Overview of adopted changes in the Income Tax Act and the VAT Act from 1 January 2024

Overview of adopted changes in the Income Tax Act and the VAT Act from 1 January 2024

Overview of adopted changes in the Income Tax Act and the VAT Act from 1 January 2024

VAT changes adopted

On 19 December 2023, the National Council of the Slovak Republic approved an amendment to the Value Added Tax Act (Act No. 315/2023 Coll.), in order to improve the state of public finances.

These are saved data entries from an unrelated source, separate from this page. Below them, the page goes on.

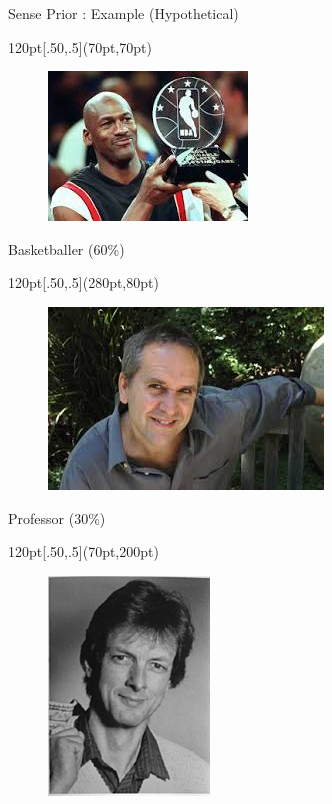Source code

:\documentclass{beamer}
\begin{document}
\begin{frame}{Sense Prior : Example (Hypothetical)}
  \begin{textblock*}{120pt}[.50,.5](70pt,70pt)
  \begin{figure}[h]
 
 \includegraphics[bb=0 0 200 150, scale=0.4]{./baske.jpg}
 
\end{figure}
   \centering 
   Basketballer (60\%)
\end{textblock*}
  \begin{textblock*}{120pt}[.50,.5](280pt,80pt)
  \begin{figure}[h]
 \includegraphics[bb=0 0 200 150, scale=0.4]{./prof.jpg}
\end{figure}
\centering
   Professor (30\%)
\end{textblock*}
  \begin{textblock*}{120pt}[.50,.5](70pt,200pt)
  \begin{figure}[h]
 \includegraphics[bb=0 0 200 150, scale=0.4]{./botanist.jpg}

\end{figure}
\end{textblock*}
\end{frame}
\end{document}
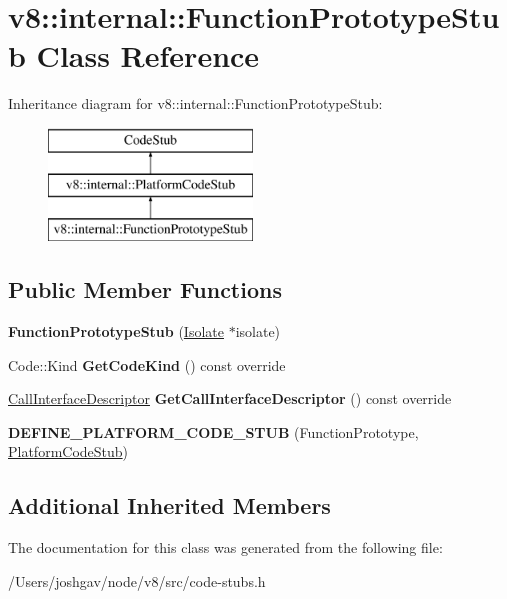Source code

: \hypertarget{classv8_1_1internal_1_1_function_prototype_stub}{}\section{v8\+:\+:internal\+:\+:Function\+Prototype\+Stub Class Reference}
\label{classv8_1_1internal_1_1_function_prototype_stub}
Inheritance diagram for v8\+:\+:internal\+:\+:Function\+Prototype\+Stub\+:\begin{figure}[H]
\begin{center}
\leavevmode
\includegraphics[height=3.000000cm]{classv8_1_1internal_1_1_function_prototype_stub}
\end{center}
\end{figure}
\subsection*{Public Member Functions}
\begin{DoxyCompactItemize}
\item 
{\bfseries Function\+Prototype\+Stub} (\hyperlink{classv8_1_1internal_1_1_isolate}{Isolate} $\ast$isolate)\hypertarget{classv8_1_1internal_1_1_function_prototype_stub_aba2aa90e53a7fee729926fe827451f8b}{}\label{classv8_1_1internal_1_1_function_prototype_stub_aba2aa90e53a7fee729926fe827451f8b}

\item 
Code\+::\+Kind {\bfseries Get\+Code\+Kind} () const  override\hypertarget{classv8_1_1internal_1_1_function_prototype_stub_a5987514ecb9ad737da4d4f31b5110a6e}{}\label{classv8_1_1internal_1_1_function_prototype_stub_a5987514ecb9ad737da4d4f31b5110a6e}

\item 
\hyperlink{classv8_1_1internal_1_1_call_interface_descriptor}{Call\+Interface\+Descriptor} {\bfseries Get\+Call\+Interface\+Descriptor} () const  override\hypertarget{classv8_1_1internal_1_1_function_prototype_stub_afa46ac3fc74690e6a7ac47e09b055c39}{}\label{classv8_1_1internal_1_1_function_prototype_stub_afa46ac3fc74690e6a7ac47e09b055c39}

\item 
{\bfseries D\+E\+F\+I\+N\+E\+\_\+\+P\+L\+A\+T\+F\+O\+R\+M\+\_\+\+C\+O\+D\+E\+\_\+\+S\+T\+UB} (Function\+Prototype, \hyperlink{classv8_1_1internal_1_1_platform_code_stub}{Platform\+Code\+Stub})\hypertarget{classv8_1_1internal_1_1_function_prototype_stub_a3b11d6447762551ed9412bc037985b62}{}\label{classv8_1_1internal_1_1_function_prototype_stub_a3b11d6447762551ed9412bc037985b62}

\end{DoxyCompactItemize}
\subsection*{Additional Inherited Members}


The documentation for this class was generated from the following file\+:\begin{DoxyCompactItemize}
\item 
/\+Users/joshgav/node/v8/src/code-\/stubs.\+h\end{DoxyCompactItemize}
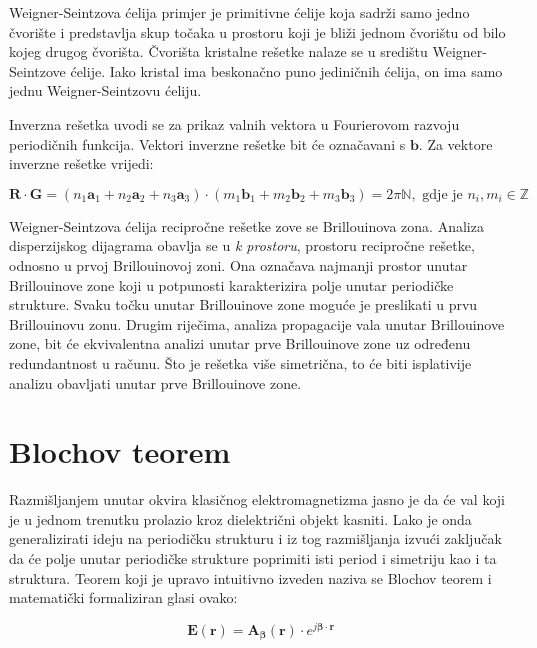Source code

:\documentclass[utf8, seminar, numeric]{fer}
\begin{document}
Weigner-Seintzova ćelija primjer je primitivne ćelije koja sadrži samo jedno
čvorište i predstavlja skup točaka u prostoru koji je bliži jednom čvorištu
od bilo kojeg drugog čvorišta. Čvorišta kristalne rešetke nalaze se u središtu
Weigner-Seintzove ćelije. Iako kristal ima beskonačno puno jediničnih ćelija,
on ima samo jednu Weigner-Seintzovu ćeliju.

Inverzna rešetka uvodi se za prikaz valnih vektora u Fourierovom razvoju
periodičnih funkcija. Vektori inverzne rešetke bit će označavani s $\mathbf{b}$.
Za vektore inverzne rešetke vrijedi:

\begin{equation}
	\mathbf{R} \cdot \mathbf{G} =
	(n_1\mathbf{a}_1 + n_2\mathbf{a}_2 + n_3\mathbf{a}_3)
	\cdot
	(m_1\mathbf{b}_1 + m_2\mathbf{b}_2 + m_3\mathbf{b}_3) = 2 \pi \mathbb{N},
		\text{ gdje je }n_i, m_i \in \mathbb{Z}
\end{equation}


Weigner-Seintzova ćelija recipročne rešetke zove se Brillouinova zona. Analiza
disperzijskog dijagrama obavlja se u \textit{k prostoru}, prostoru recipročne
rešetke, odnosno u prvoj Brillouinovoj zoni. Ona označava najmanji
prostor unutar Brillouinove zone koji u potpunosti karakterizira polje unutar
periodičke strukture. Svaku točku unutar Brillouinove zone moguće je preslikati
u prvu Brillouinovu zonu. Drugim riječima, analiza propagacije vala unutar
Brillouinove zone, bit će ekvivalentna analizi unutar prve Brillouinove zone uz
određenu redundantnost u računu. Što je rešetka više simetrična, to će biti
isplativije analizu obavljati unutar prve Brillouinove zone.


\section{Blochov teorem}

Razmišljanjem unutar okvira klasičnog elektromagnetizma jasno je da će val koji
je u jednom trenutku prolazio kroz dielektrični objekt kasniti. Lako je onda
generalizirati ideju na periodičku strukturu i iz tog razmišljanja izvući
zaključak da će polje unutar periodičke strukture poprimiti isti period i
simetriju kao i ta struktura. Teorem koji je upravo intuitivno izveden naziva
se Blochov teorem i matematički formaliziran glasi ovako:

\begin{equation} \label{eq:bloch}
	\mathbf{E}(\mathbf{r}) =
	\mathbf{A}_{\bm{\beta}}(\mathbf{r}) \cdot
		e^{j {\bm{\beta}} \cdot \mathbf{r}}
\end{equation}
\end{document}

Below are the main changes:

Changes effective from 1 January 2024:

  • The reduced VAT rate of 10% will no longer apply to the serving of alcoholic beverages in the context of the provision of restaurant and catering services.

Changes effective from 1 March 2024 in connection with the amendment to the Act on Transformations of Business Companies:

  • tax registration obligation of a domestic person – successor company in the event of a company division by spin-off or cross-border spin-off;
  • registration obligation of a foreign person in the event of a dissolution without liquidation, a company division by spin-off or cross-border spin-off;
  • specifying and supplementing the rules on the sale of a business;
  • specification of the notification obligation for a taxpayer, that has been divided by spin-off or cross-border spin-off, on the VAT relating to the adjustment of the tax deducted on the transfer of investment assets;
  • tax liability in the last tax period on the termination of the taxpayer without liquidation.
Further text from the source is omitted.